さらに、ボウ氏はこう語ります。「卵や砂糖を使用しないことで、産地限定のチョコレートや香り高いプラリネなど、主役となる素材の個性をより引き立てることができます。『美節食』とは、あらゆる要素を最小限に抑えながらも、最大限の味覚的喜びを追求することなのです。」
会場では、卵黄を使ったアングレーズ・ベースに代わる、増粘剤や繊維素材のアンポワベース3種の試食(ジャガイモでん粉、くず粉、SOSAフラックスファイバー※1)が配布され、とろみの違いを体感することができました。
※1亜麻仁(亜麻の種子)由来の繊維。幅広いpHで冷たい素材、温かい素材のとろみをつける。

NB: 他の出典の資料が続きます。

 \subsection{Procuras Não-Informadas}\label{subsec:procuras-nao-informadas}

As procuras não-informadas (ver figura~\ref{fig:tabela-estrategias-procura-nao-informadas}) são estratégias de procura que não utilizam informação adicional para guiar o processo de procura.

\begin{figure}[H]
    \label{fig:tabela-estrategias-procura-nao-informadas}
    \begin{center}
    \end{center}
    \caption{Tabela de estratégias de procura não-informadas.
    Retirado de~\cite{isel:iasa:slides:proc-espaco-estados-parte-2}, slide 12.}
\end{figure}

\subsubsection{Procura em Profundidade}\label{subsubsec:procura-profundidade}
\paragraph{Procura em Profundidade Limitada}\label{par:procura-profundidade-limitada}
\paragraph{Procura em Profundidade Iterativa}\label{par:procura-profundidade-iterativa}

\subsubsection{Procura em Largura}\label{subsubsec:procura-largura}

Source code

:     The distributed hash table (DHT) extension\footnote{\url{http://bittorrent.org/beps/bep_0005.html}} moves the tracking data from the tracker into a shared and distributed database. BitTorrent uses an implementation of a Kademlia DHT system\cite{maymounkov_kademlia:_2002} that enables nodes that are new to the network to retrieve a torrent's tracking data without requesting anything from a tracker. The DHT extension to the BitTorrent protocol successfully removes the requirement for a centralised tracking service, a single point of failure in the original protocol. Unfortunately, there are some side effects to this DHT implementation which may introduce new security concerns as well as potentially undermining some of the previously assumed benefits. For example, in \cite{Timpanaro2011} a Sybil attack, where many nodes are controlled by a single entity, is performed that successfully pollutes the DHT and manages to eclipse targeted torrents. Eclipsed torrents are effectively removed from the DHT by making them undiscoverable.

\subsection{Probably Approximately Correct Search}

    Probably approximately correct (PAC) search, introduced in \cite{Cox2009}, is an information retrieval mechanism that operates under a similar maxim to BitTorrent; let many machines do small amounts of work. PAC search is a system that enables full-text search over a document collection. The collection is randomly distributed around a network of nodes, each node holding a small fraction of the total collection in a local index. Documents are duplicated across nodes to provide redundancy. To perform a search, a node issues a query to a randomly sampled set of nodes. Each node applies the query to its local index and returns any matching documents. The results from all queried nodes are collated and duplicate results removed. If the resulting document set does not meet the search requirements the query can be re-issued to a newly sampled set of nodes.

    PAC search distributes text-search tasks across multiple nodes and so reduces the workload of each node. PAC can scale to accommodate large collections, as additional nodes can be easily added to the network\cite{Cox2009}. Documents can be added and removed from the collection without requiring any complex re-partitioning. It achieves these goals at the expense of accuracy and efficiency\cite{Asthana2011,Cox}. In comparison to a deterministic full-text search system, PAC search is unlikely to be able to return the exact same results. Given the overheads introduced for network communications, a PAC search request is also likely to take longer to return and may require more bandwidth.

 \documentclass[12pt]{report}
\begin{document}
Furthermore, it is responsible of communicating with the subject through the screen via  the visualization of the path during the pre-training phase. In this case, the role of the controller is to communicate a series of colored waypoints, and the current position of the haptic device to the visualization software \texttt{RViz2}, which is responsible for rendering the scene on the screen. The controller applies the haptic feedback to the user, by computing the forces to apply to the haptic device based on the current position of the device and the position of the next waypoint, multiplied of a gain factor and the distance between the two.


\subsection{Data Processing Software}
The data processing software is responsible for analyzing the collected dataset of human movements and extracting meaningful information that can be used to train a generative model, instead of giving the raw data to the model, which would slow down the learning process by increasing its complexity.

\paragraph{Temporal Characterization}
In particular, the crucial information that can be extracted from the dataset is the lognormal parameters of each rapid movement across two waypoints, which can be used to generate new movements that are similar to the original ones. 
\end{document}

また、チョコレートムースの試食は、伝統的なアングレーズ・ベース(マンジャリ64%使用)、ジャガイモでん粉を使ったアンポワベース(コンフェクション・マダガスカル80%※2 使用)、そしてオモン氏との共同研究によって開発された、『美節食』のコンセプトを体現する、牛乳、ゼラチン、カライブ66%だけで作ったガナッシュモンテの合計3種でした。
※2 2026年発売予定のヴァローナ製品
立ち止まって、問いを立てる
製菓技術は長い修業を経て培われるものですが、ボウ氏は「業界の当たり前に“なぜ?”を問いかけることが重要」と語ります。時に「これまでこうだったから」という答えしか返ってこないこともある中で、柔軟な視点とアプローチが、食べる幸せへと続く新たな道を切り開きます。
地球環境の変化や食糧問題が深刻化する現代において、ボウ氏とオモン氏の対談は、参加者一人ひとりに「今、私たちはこう考えています。あなたはどうですか?」という問いを投げかける時間となりました。
会場では、ボウ氏が恩師ピエール・エルメ氏の代表作を美節食レシピとして再構築した「タルト・アンフィニマン・ヴァニーユ」や、バターを使わず新しいレモンクリームの可能性を追求したタルト・シトロンなどが紹介されたほか、「ヴァローナ」、「ソーサ(機能素材)」「ノホイ(バニラ)」「アダマンス(フルーツピューレ)」「パリアーニ(ナッツ)」の各ブースで、それぞれのクリエイションとブランドの最新トピックが紹介され、試食とデジタルレシピが提供されました。